Read more about :ref:`hyperparameter optimization in Slideflow <training>`.

Training a model

Models can be trained from these hyperparameter configurations using :meth:`Project.train`. Models can be trained to categorical, multi-categorical, continuous, or time-series outcomes, and the training process is :ref:`highly configurable <training>`. In this case, we are training a binary categorization model to predict the outcome 'subtype', and we will distribute training across multiple GPUs.

By default, Slideflow will train/validate on the full dataset using k-fold cross-validation, but validation settings :ref:`can be customized <validation_planning>`. If you would like to restrict training to only a subset of your data - for example, to leave a held-out test set untouched - you can manually specify a dataset for training. In this case, we will train on train_dataset, and allow Slideflow to further split this into training and validation using three-fold cross-validation.

# Train a model from a set of hyperparameters.
results = P.train(
    'subtype',
    dataset=train_dataset,
    params=params,
    val_strategy='k-fold',
    val_k_fold=3,
    multi_gpu=True,
)

Models and training results will be saved in the project models/ folder.

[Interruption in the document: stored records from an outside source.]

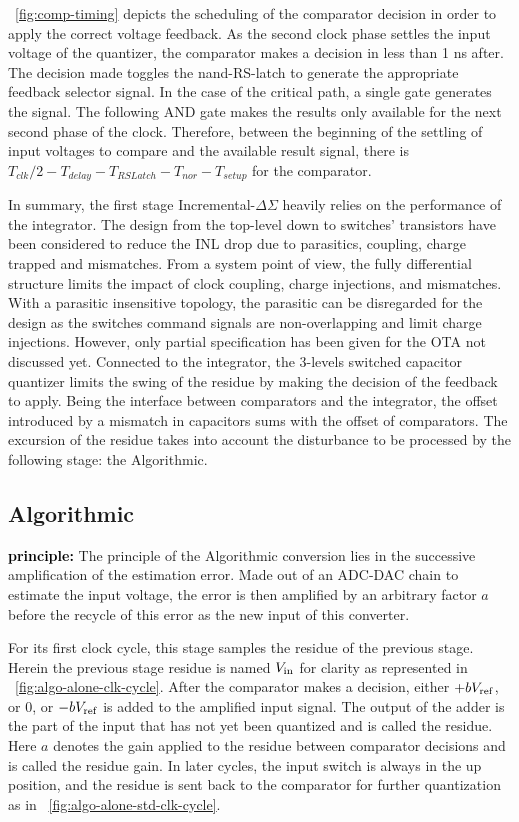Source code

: \figurename~\ref{fig:comp-timing} depicts the scheduling of the comparator decision in order to apply the correct voltage feedback. As the second clock phase settles the input voltage of the quantizer, the comparator makes a decision in less than 1 ns after. The decision made toggles the nand-RS-latch to generate the appropriate feedback selector signal. In the case of the critical path, a single gate generates the signal. The following AND gate makes the results only available for the next second phase of the clock. Therefore, between the beginning of the settling of input voltages to compare and the available result signal, there is \(T_{clk}/2-T_{delay}-T_{RSLatch}-T_{nor}-T_{setup}\) for the comparator.

In summary, the first stage Incremental-$\Delta\Sigma$ heavily relies on the performance of the integrator. The design from the top-level down to switches' transistors have been considered to reduce the INL drop due to parasitics, coupling, charge trapped and mismatches. From a system point of view, the fully differential structure limits the impact of clock coupling, charge injections, and mismatches. With a parasitic insensitive topology, the parasitic can be disregarded for the design as the switches command signals are non-overlapping and limit charge injections. However, only partial specification has been given for the OTA not discussed yet.
Connected to the integrator, the 3-levels switched capacitor quantizer limits the swing of the residue by making the decision of the feedback to apply. Being the interface between comparators and the integrator, the offset introduced by a mismatch in capacitors sums with the offset of comparators. The excursion of the residue takes into account the disturbance to be processed by the following stage: the Algorithmic.
\clearpage

\subsection{Algorithmic}                    %
\textbf{\textcolor{black}{principle:}}
The principle of the Algorithmic conversion lies in the successive amplification of the estimation error. Made out of an ADC-DAC chain to estimate the input voltage, the error is then amplified by an arbitrary factor $a$ before the recycle of this error as the new input of this converter.

For its first clock cycle, this stage samples the residue of the previous stage. Herein the previous stage residue is named \(V_{\rm in}\) for clarity as represented in \figurename~\ref{fig:algo-alone-clk-cycle}. After the comparator makes a decision, either \(+bV_{\rm ref} \), or 0, or \(-bV_{\rm ref} \) is added to the amplified input signal. The output of the adder is the part of the input that has not yet been quantized and is called the residue. Here \(a\) denotes the gain applied to the residue between comparator decisions and is called the residue gain. In later cycles, the input switch is always in the up position, and the residue is sent back to the comparator for further quantization as in \figurename~\ref{fig:algo-alone-std-clk-cycle}.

Read more about :ref:`training a model <training>`.

Evaluating a trained model

After training, you can test model performance on a held-out test dataset with :meth:`Project.evaluate`, or generate predictions without evaluation (when ground-truth labels are not available) with :meth:`Project.predict`. As with :meth:`Project.train`, we can specify a :class:`slideflow.Dataset` to evaluate.

# Train a model from a set of hyperparameters.
test_results = P.evaluate(
    model='/path/to/trained_model_epoch1'
    outcomes='subtype',
    dataset=test_dataset
)

Read more about :ref:`model evaluation <evaluation>`.

Post-hoc analysis

Slideflow includes a number of analytical tools for working with trained models. Read more about :ref:`heatmaps <evaluation>`, :ref:`model explainability <stylegan>`, :ref:`analysis of layer activations <activations>`, and real-time inference in an interactive :ref:`whole-slide image reader <studio>`.